#### [ASSIGNMENT]
Search the entries below. Return every line that has "label" in it.

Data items
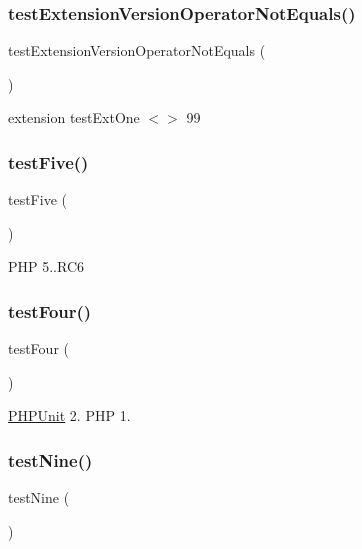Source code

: \subsubsection{\texorpdfstring{test\+Extension\+Version\+Operator\+Not\+Equals()}{testExtensionVersionOperatorNotEquals()}}
{\footnotesize\ttfamily test\+Extension\+Version\+Operator\+Not\+Equals (\begin{DoxyParamCaption}{ }\end{DoxyParamCaption})}

extension test\+Ext\+One $<$$>$ 99 \mbox{\label{class_requirements_test_a0756440631c4db21ab3607063465834a}} 
\subsubsection{\texorpdfstring{test\+Five()}{testFive()}}
{\footnotesize\ttfamily test\+Five (\begin{DoxyParamCaption}{ }\end{DoxyParamCaption})}

P\+HP 5..\+R\+C6 \mbox{\label{class_requirements_test_a610ae959d988c18c588f47517f6a291f}} 
\subsubsection{\texorpdfstring{test\+Four()}{testFour()}}
{\footnotesize\ttfamily test\+Four (\begin{DoxyParamCaption}{ }\end{DoxyParamCaption})}

\mbox{\hyperlink{namespace_p_h_p_unit}{P\+H\+P\+Unit}} 2.  P\+HP 1. \mbox{\label{class_requirements_test_a80538b5f401ca6c091eabea9fb507c00}} 
\subsubsection{\texorpdfstring{test\+Nine()}{testNine()}}
{\footnotesize\ttfamily test\+Nine (\begin{DoxyParamCaption}{ }\end{DoxyParamCaption})}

#### [RESULT OF THE TASK]
extension test\+Ext\+One $<$$>$ 99 \mbox{\label{class_requirements_test_a0756440631c4db21ab3607063465834a}} 
P\+HP 5..\+R\+C6 \mbox{\label{class_requirements_test_a610ae959d988c18c588f47517f6a291f}} 
\mbox{\hyperlink{namespace_p_h_p_unit}{P\+H\+P\+Unit}} 2.  P\+HP 1. \mbox{\label{class_requirements_test_a80538b5f401ca6c091eabea9fb507c00}} 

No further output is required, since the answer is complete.